__TASK BRIEF__. From the line containing "- [x] toList 페이지 구현" down to the last line of the entries, print each line exactly and leave the pictures out.

__MATERIAL PROVIDED__.
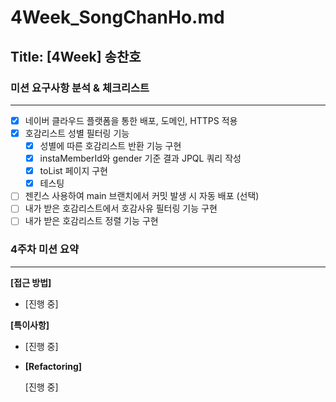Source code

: # 4Week_SongChanHo.md

## Title: [4Week] 송찬호

### 미션 요구사항 분석 & 체크리스트

---

- [x] 네이버 클라우드 플랫폼을 통한 배포, 도메인, HTTPS 적용
- [x] 호감리스트 성별 필터링 기능
  - [x] 성별에 따른 호감리스트 반환 기능 구현
  - [x] instaMemberId와 gender 기준 결과 JPQL 쿼리 작성
  - [x] toList 페이지 구현
  - [x] 테스팅
- [ ] 젠킨스 사용하여 main 브랜치에서 커밋 발생 시 자동 배포 (선택)
- [ ] 내가 받은 호감리스트에서 호감사유 필터링 기능 구현
- [ ] 내가 받은 호감리스트 정렬 기능 구현

### 4주차 미션 요약

---

**[접근 방법]**

- [진행 중]

**[특이사항]**

- [진행 중]

- **[Refactoring]**

    [진행 중]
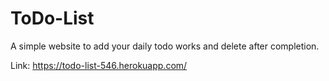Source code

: # ToDo-List
A simple website to add your daily todo works and delete after completion.

Link: https://todo-list-546.herokuapp.com/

__TASK SOLUTION__.
  - [x] toList 페이지 구현
  - [x] 테스팅
- [ ] 젠킨스 사용하여 main 브랜치에서 커밋 발생 시 자동 배포 (선택)
- [ ] 내가 받은 호감리스트에서 호감사유 필터링 기능 구현
- [ ] 내가 받은 호감리스트 정렬 기능 구현

### 4주차 미션 요약

---

**[접근 방법]**

- [진행 중]

**[특이사항]**

- [진행 중]

- **[Refactoring]**

    [진행 중]
Source code

: # ToDo-List
A simple website to add your daily todo works and delete after completion.

Link: https://todo-list-546.herokuapp.com/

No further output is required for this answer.